Mitchell gritted his teeth. He’d forgotten to hang a stocking for her. He punched the floor, feeling a sudden, annoying thickness in his throat. The stockings – the fancy, monogrammed ones – were also with Marnie. Everything was! How was he supposed to recreate it all? All the little details. What the hell had come over him? He’d told himself he was being spontaneous, going with the flow of the holiday season. He was trying to facilitate goodness and cheer and all the stuff one was expected to embrace. Most of all, he was making a real attempt at togetherness. After a year defined by separation and a lack of contact, of arbitration offices and scrupulous custody agreements, was this not commendable? Why, then, wasn’t it going well? Kneeling before the undecorated tree next to a pathetic trio of gifts, he began to view his spontaneity as actually just ignorant recklessness. He wasn’t prepared. Not at all.

He thought of Lucy up in her room, sitting on the polka-dot comforter next to a pair of pink curtains – the colors he had hastily selected from the store. Only after following Lucy into the room, setting down her suitcase, and seeing her confused expression had Mitchell realized he’d shopped with a three-year-old in mind, not a sixteen-year-old who hadn’t worn frilly princess dresses or cute, embroidered jumpers for years. How had he overlooked this?

Then there was their meal – turkey breasts baked with gold potatoes, carrots, and leeks. A mixed green salad. A loaf of French bread with butter. Lucy had eaten a few bites of salad, hardly touched the rest. Mitchell thought of the candles he’d lit, and the new silverware and dinner plates. But then he recalled the lack of a tablecloth and the fact that they’d had to use paper towels because he’d forgotten to buy napkins. It had seemed to him, in the moment, that the details were indelibly necessary. From the moment he’d gotten off the phone with Marnie, he’d scrambled to check every box. But no matter how much work he put in, how thorough he had endeavored to be, gaps remained. A home goods store sold-out of Christmas wreaths. Botching the words to a song he’d heard a thousand times before. These were gashes in the portrait he was desperate to paint.

Mitchell felt the heat rise in his ears.

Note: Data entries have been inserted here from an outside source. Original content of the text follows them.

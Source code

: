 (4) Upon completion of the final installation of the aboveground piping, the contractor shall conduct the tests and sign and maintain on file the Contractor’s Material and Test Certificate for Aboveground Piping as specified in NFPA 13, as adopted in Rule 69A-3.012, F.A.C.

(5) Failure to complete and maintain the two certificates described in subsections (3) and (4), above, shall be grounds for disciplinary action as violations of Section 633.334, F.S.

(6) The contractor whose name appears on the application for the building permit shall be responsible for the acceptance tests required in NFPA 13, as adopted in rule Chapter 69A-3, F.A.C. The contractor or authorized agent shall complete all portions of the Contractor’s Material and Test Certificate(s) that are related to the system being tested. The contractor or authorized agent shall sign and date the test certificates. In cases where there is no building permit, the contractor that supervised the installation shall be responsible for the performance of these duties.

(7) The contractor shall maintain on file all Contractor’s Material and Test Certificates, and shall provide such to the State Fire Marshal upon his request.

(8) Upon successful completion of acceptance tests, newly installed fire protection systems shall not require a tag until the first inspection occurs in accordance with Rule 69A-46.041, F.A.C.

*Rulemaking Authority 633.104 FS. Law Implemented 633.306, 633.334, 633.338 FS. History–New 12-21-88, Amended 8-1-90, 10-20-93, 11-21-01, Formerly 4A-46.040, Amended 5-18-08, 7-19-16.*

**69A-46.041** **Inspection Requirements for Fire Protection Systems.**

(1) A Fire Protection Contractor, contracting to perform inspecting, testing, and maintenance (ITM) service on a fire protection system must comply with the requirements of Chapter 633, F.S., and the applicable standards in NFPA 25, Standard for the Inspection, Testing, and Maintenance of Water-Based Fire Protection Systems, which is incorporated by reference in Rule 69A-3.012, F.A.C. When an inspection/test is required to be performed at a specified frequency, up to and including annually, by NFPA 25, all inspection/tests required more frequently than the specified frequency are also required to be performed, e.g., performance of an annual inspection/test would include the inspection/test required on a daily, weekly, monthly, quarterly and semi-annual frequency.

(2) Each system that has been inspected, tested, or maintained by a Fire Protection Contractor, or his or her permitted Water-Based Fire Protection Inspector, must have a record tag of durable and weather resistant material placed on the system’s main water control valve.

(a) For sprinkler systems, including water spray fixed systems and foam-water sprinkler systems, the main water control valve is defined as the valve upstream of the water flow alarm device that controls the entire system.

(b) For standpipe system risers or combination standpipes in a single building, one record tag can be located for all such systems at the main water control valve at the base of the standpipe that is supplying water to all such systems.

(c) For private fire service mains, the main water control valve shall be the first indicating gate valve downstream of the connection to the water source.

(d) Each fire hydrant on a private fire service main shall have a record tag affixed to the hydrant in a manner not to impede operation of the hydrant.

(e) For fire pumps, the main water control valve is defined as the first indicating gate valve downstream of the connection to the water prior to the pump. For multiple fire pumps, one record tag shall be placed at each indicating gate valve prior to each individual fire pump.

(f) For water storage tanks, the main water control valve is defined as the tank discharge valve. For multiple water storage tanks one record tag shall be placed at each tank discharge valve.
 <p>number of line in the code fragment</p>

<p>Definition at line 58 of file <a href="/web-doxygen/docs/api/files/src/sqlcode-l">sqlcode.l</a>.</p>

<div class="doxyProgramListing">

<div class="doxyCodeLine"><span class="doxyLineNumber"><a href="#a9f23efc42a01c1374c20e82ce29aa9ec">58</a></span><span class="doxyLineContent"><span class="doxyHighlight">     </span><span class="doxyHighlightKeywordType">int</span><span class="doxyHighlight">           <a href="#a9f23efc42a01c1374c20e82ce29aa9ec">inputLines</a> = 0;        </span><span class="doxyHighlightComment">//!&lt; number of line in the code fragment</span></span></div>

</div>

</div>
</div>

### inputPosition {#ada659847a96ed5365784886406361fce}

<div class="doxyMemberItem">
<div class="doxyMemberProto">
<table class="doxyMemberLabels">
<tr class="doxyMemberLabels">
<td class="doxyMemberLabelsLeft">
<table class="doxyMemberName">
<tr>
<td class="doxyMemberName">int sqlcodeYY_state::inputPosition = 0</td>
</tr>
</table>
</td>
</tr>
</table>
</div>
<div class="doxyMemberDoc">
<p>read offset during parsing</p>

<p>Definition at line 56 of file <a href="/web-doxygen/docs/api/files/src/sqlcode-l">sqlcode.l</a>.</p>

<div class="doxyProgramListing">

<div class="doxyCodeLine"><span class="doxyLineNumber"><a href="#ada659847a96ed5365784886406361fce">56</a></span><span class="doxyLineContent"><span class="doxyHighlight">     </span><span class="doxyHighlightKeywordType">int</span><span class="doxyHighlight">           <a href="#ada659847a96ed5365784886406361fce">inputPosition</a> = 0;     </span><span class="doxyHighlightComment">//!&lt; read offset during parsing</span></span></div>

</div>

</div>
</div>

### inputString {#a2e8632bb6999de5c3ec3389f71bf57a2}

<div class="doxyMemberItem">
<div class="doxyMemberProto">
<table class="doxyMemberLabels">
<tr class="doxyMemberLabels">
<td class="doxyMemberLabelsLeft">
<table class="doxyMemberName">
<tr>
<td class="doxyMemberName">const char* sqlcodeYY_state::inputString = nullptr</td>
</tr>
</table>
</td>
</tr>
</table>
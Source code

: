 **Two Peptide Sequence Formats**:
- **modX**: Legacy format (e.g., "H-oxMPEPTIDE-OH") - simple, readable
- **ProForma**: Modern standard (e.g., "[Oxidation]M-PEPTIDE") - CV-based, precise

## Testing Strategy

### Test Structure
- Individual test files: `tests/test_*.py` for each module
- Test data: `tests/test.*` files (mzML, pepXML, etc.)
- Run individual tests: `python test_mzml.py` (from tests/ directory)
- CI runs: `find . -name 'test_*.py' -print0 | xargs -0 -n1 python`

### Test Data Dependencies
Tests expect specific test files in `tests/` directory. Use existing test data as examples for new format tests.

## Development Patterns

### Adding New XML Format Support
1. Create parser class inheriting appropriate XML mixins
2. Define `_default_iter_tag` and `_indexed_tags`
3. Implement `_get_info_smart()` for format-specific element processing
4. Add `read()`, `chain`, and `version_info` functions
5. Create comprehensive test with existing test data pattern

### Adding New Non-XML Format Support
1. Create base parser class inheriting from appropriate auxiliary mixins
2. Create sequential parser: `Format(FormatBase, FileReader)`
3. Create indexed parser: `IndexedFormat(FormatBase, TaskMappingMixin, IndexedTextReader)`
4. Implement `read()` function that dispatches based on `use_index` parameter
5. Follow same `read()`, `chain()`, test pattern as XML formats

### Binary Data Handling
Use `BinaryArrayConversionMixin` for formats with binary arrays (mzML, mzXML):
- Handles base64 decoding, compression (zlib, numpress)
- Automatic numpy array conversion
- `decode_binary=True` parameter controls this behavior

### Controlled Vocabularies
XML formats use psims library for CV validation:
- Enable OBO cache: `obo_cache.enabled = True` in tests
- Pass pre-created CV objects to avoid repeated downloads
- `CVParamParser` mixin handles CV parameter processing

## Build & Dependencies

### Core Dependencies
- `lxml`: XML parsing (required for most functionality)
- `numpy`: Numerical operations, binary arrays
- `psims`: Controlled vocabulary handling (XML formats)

It wasn’t anger coming to a simmer inside him, but something else. Shame. Exasperation. Or maybe, more accurately, it was a sense of powerlessness, like receiving an indecipherable IRS notice in the mail, or when the electricity cuts out during a thunderstorm. There was no reversing things. No exculpation. He had tried his best, but his best simply wasn’t enough. A chill pricked the back of his neck. His fingers touched cold perspiration.

Marnie used to tell him that he wasn’t attentive. That he flew through life at thirty-thousand feet. That he refused to bring his head out of the clouds and actually connect with her. Mitchell always hated to hear her say it, always had a comeback cued up when he suspected the argument was turning down that path. But as those accusations came to mind now, none of his rebuttals seemed as shrewdly astute as he once considered them. He felt the heat rush from his ears into his cheeks. Thickness returned to his throat.

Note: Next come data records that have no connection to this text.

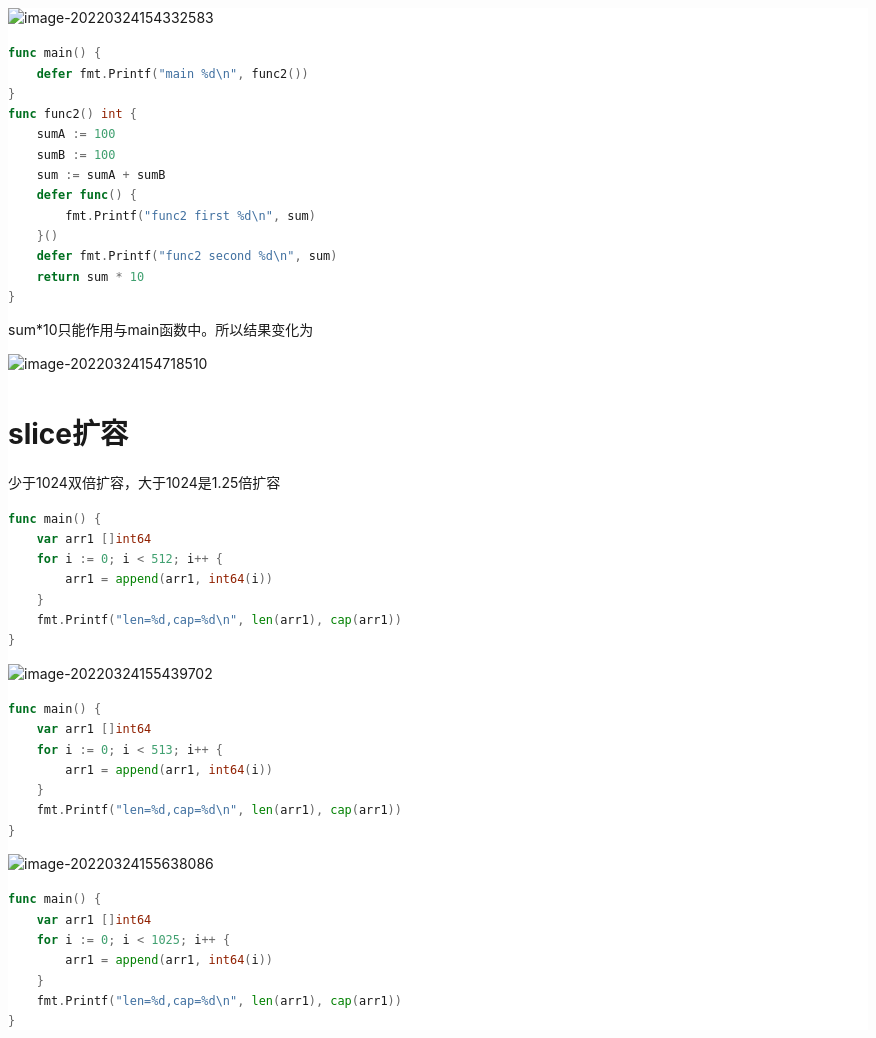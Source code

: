 ![image-20220324154332583](https://cdn.jsdelivr.net/gh/small-brilliant/image/img1/202203241543618.png)

```go
func main() {
	defer fmt.Printf("main %d\n", func2())
}
func func2() int {
	sumA := 100
	sumB := 100
	sum := sumA + sumB
	defer func() {
		fmt.Printf("func2 first %d\n", sum)
	}()
	defer fmt.Printf("func2 second %d\n", sum)
	return sum * 10
}

```

sum*10只能作用与main函数中。所以结果变化为

![image-20220324154718510](https://cdn.jsdelivr.net/gh/small-brilliant/image/img1/202203241547538.png)

# slice扩容

少于1024双倍扩容，大于1024是1.25倍扩容

```go
func main() {
	var arr1 []int64
	for i := 0; i < 512; i++ {
		arr1 = append(arr1, int64(i))
	}
	fmt.Printf("len=%d,cap=%d\n", len(arr1), cap(arr1))
}
```

![image-20220324155439702](https://cdn.jsdelivr.net/gh/small-brilliant/image/img1/202203241554730.png)

```go
func main() {
	var arr1 []int64
	for i := 0; i < 513; i++ {
		arr1 = append(arr1, int64(i))
	}
	fmt.Printf("len=%d,cap=%d\n", len(arr1), cap(arr1))
}

```

![image-20220324155638086](https://cdn.jsdelivr.net/gh/small-brilliant/image/img1/202203241556113.png)

```go
func main() {
	var arr1 []int64
	for i := 0; i < 1025; i++ {
		arr1 = append(arr1, int64(i))
	}
	fmt.Printf("len=%d,cap=%d\n", len(arr1), cap(arr1))
}

```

Defiantly, Mitchell cleared his throat and stood up. He walked across the living room toward the foot of the stairs. Outside, his own red and green Christmas lights, tacked around his front door and draped under the eaves, twinkled and jittered in the night breeze. A car pulled slowly into the cul-de-sac, as if taking in each house. Probably some carefree, happy family taking in the neighborhood decorations, Mitchell thought. He turned away from the window and looked up into the bare upstairs hallways.

“Hey, Lucy!”

There was no answer. He waited a few moments, then called again, careful to keep the timbre of desperation out of his voice.

He heard the door open, and a sense of relief engulfed his body. Lucy came to the top of the stairs. He saw she had changed her clothes. Her jeans were heavily frayed at the knees. A snug, purple sweater exposed her midriff. Her dark hair was down and straightened. There was even more makeup on her face. She was carrying her coat.

Mitchell’s face fell. “What are you doing?”

Lucy descended the stairs. “Going to a party.”

“A party? What party? What’re you talking about?”

Lucy exhaled deeply and slid past him at the bottom of the stairs. “Don’t make a big deal of it, Dad, please?”

“A big deal of it?” His voice cracked slightly. “You didn’t say anything about a party. And your mother said that you–“

“I won’t be out late, OK? It’s at Brad Thurman’s house. That’s like one neighborhood away. He’s just having some people over for a Christmas Eve thing.”

“But, Lucy,” Mitchell objected. He stammered for words. “I’ve got you this weekend. We were supposed to celebrate together.”

He stared at her, mouth agape, as she checked herself out in the entryway mirror, one of the only items he’d gotten around to hanging on the walls. “We did celebrate. We had your meal and that pie and everything.”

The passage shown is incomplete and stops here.